A specialized type of search where the focus is only on a specific topic, type of content, or media. For example, YouTube (video), Amazon (shopping), Kayak (travel), Yelp (business reviews).

Video optimization

A process of increasing the search visibility of a video, usually on YouTube. There are two parts for this process – one being optimizing your channel and the other optimizing the video itself.

Virtual Assistant

A bot that uses natural language processing to perform tasks, such as conducting web searches.
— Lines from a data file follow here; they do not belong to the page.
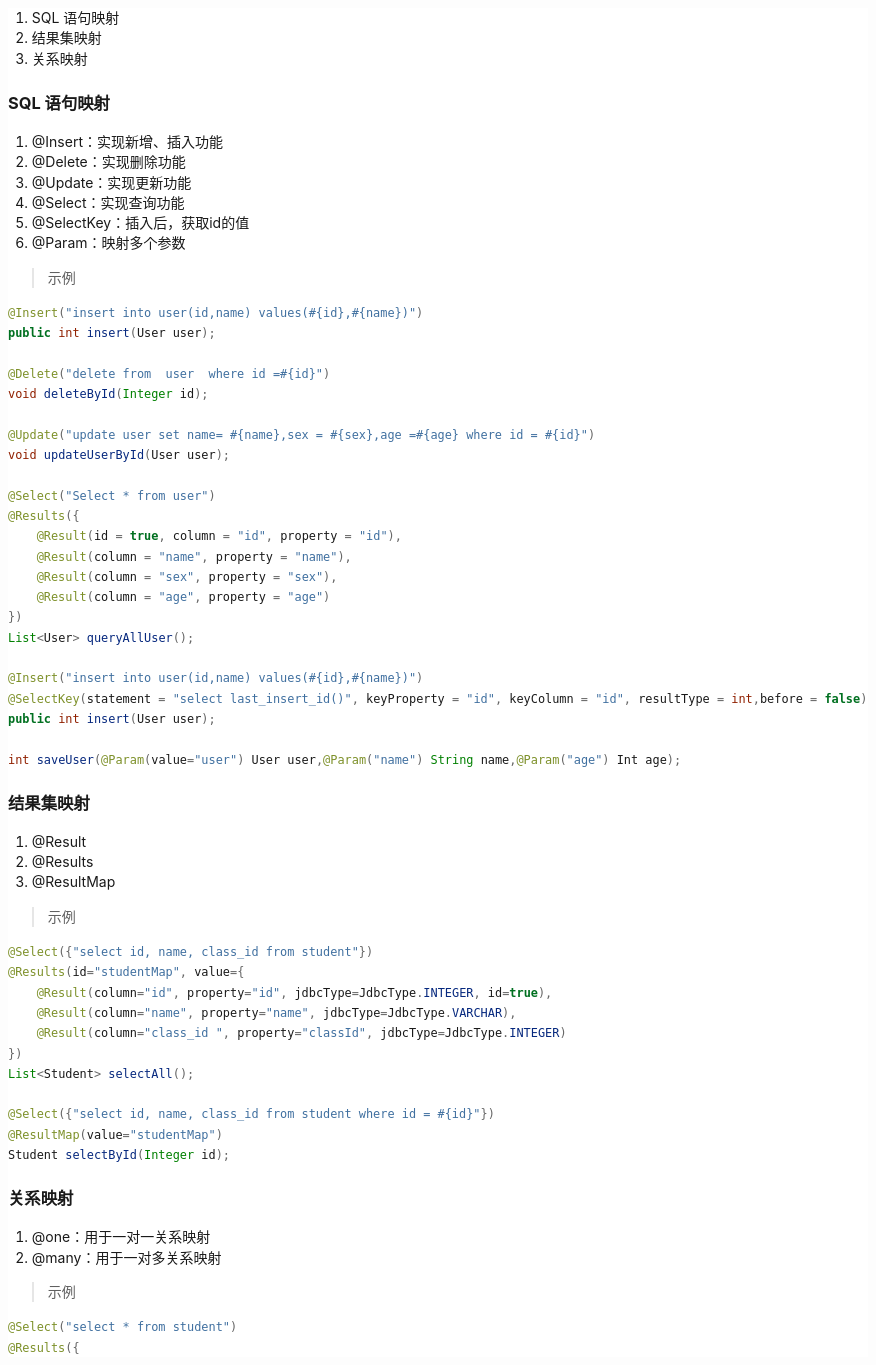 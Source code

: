 1. SQL 语句映射
2. 结果集映射
3. 关系映射
### SQL 语句映射
1. @Insert：实现新增、插入功能
2. @Delete：实现删除功能
3. @Update：实现更新功能
4. @Select：实现查询功能
5. @SelectKey：插入后，获取id的值
6. @Param：映射多个参数
> 示例
```Java
@Insert("insert into user(id,name) values(#{id},#{name})")
public int insert(User user);

@Delete("delete from  user  where id =#{id}")
void deleteById(Integer id);

@Update("update user set name= #{name},sex = #{sex},age =#{age} where id = #{id}")
void updateUserById(User user);

@Select("Select * from user")
@Results({
    @Result(id = true, column = "id", property = "id"),
    @Result(column = "name", property = "name"),
    @Result(column = "sex", property = "sex"),
    @Result(column = "age", property = "age")
})
List<User> queryAllUser();

@Insert("insert into user(id,name) values(#{id},#{name})")
@SelectKey(statement = "select last_insert_id()", keyProperty = "id", keyColumn = "id", resultType = int,before = false)
public int insert(User user);

int saveUser(@Param(value="user") User user,@Param("name") String name,@Param("age") Int age);
```
### 结果集映射
1. @Result
2. @Results
3. @ResultMap
> 示例
```Java
@Select({"select id, name, class_id from student"})
@Results(id="studentMap", value={
    @Result(column="id", property="id", jdbcType=JdbcType.INTEGER, id=true),
    @Result(column="name", property="name", jdbcType=JdbcType.VARCHAR),
    @Result(column="class_id ", property="classId", jdbcType=JdbcType.INTEGER)
})
List<Student> selectAll();

@Select({"select id, name, class_id from student where id = #{id}"})
@ResultMap(value="studentMap")
Student selectById(Integer id);
```
### 关系映射
1. @one：用于一对一关系映射
2. @many：用于一对多关系映射
> 示例
```Java
@Select("select * from student") 
@Results({ 
```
For instance, Apple’s Siri or Microsoft’s Cortana.

Visibility

The prominence and positions a website occupies within the organic search results.

Voice Search

A type of voice-activated technology that allows users to speak into a device (usually a smartphone) to ask questions or conduct an online search.

W

Webpage

A document that exists on the World Wide Web and can be viewed by web browsers.

Webpage template

A predesigned webpage that one can purchase and use as a design for their own content.

Website

A collection of webpages hosted together on the World Wide Web.

Website Navigation

How a website connects its webpages to help visitors navigate that site.

Website Speed

The time it takes for your website’s page to load. Basically, the faster the better is the standard golden rule here.

Website structure (Site structure, Website architecture)

Website structure is a term that refers to the form your pages and links create. Imagine drawing a map of your website on a piece of paper with lines representing links between them. This link web is your structure and how it is executed matters for the site relevance. It is also important that it is clear and logical to simplify navigation.

White Hat SEO

The opposite of the black hat techniques described earlier. White hat SEO refers to the usage of SEO strategies, techniques and tactics that focus on a human audience opposed to search engines and completely follow search engine rules and policies.

Word Count

The total number of words that appear within the copy of content. Too little (or thin) content can be a signal of low-quality to search engines.

WordPress

A popular blogging and content management system.

X

XML

Extensible Markup Language is a markup language search engines use to understand website data.

XML Sitemap

A list of all the pages on a website that search engines need to know.

Y

Yahoo

Yahoo was born in April 1994 and was an incredibly popular search engine and portal in the ’90s. Yahoo search was mostly human-powered, at least until June 2000 when a then-unknown search engine called Google began powering Yahoo’s organic search results. That deal continued until 2004, when Yahoo started using its own search technology. Since 2010, Yahoo’s organic search results have been powered by Microsoft’s search engine, Bing.

Yandex

The most popular search engine in Russia with a market share of 53.28% (0.58% worldwide). The search results in Yandex are divided into geo-independent and geo-dependent. This makes it very easy to promote local businesses as users from different regions will get different search results.

Yoast SEO

A must-have SEO plugin for WordPress.

YouTube

The biggest video sharing service (also the second most used search engine) with more than 1.5 billion users. It can also be classified as a social media site and is mostly used by teens for this purpose.

Z

#

200 OK

A server response code that indicates all is well on a webpage.

301 Moved Permanently or 301 Redirect

A server response that automatically redirects a user who attempts to visit a certain web address to another one (the one it is redirected to).

302 Found

302 Found is a response code used for temporary redirection. It is less rarely requested than a 301, and is only used in situations where a redirect is known to be temporary.

404 Not Found

A 404 is an error message displayed by a browser which lets you know that an Internet address cannot be found (page has been deleted, there is a mistake in the URL, etc.).

410 Gone

410 Gone means that a resource is no longer available, and will not be made available again in the future. This is used in situations where a resource has been removed and will not be made available again.

500 Internal Server Error

500 Internal Server Error is a generic error message that means there was a problem that prevented the web page from loading.